Only lines holding the word "Security" should be copied from the material.

─── Provided data

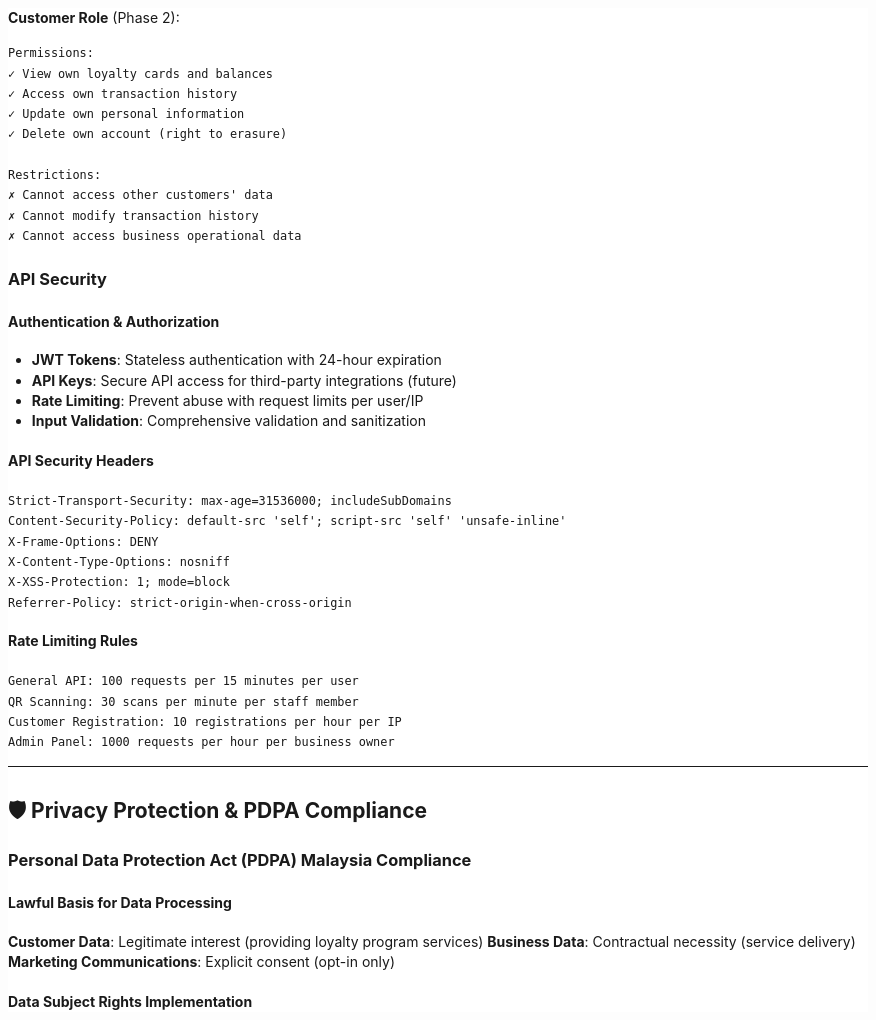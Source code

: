 **Customer Role** (Phase 2):
```
Permissions:
✓ View own loyalty cards and balances
✓ Access own transaction history
✓ Update own personal information
✓ Delete own account (right to erasure)

Restrictions:
✗ Cannot access other customers' data
✗ Cannot modify transaction history
✗ Cannot access business operational data
```

### API Security

#### Authentication & Authorization
- **JWT Tokens**: Stateless authentication with 24-hour expiration
- **API Keys**: Secure API access for third-party integrations (future)
- **Rate Limiting**: Prevent abuse with request limits per user/IP
- **Input Validation**: Comprehensive validation and sanitization

#### API Security Headers
```http
Strict-Transport-Security: max-age=31536000; includeSubDomains
Content-Security-Policy: default-src 'self'; script-src 'self' 'unsafe-inline'
X-Frame-Options: DENY  
X-Content-Type-Options: nosniff
X-XSS-Protection: 1; mode=block
Referrer-Policy: strict-origin-when-cross-origin
```

#### Rate Limiting Rules
```
General API: 100 requests per 15 minutes per user
QR Scanning: 30 scans per minute per staff member
Customer Registration: 10 registrations per hour per IP
Admin Panel: 1000 requests per hour per business owner
```

---

## 🛡️ Privacy Protection & PDPA Compliance

### Personal Data Protection Act (PDPA) Malaysia Compliance

#### Lawful Basis for Data Processing
**Customer Data**: Legitimate interest (providing loyalty program services)
**Business Data**: Contractual necessity (service delivery)
**Marketing Communications**: Explicit consent (opt-in only)

#### Data Subject Rights Implementation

──────

• Task output
### API Security
#### API Security Headers
Strict-Transport-Security: max-age=31536000; includeSubDomains
Content-Security-Policy: default-src 'self'; script-src 'self' 'unsafe-inline'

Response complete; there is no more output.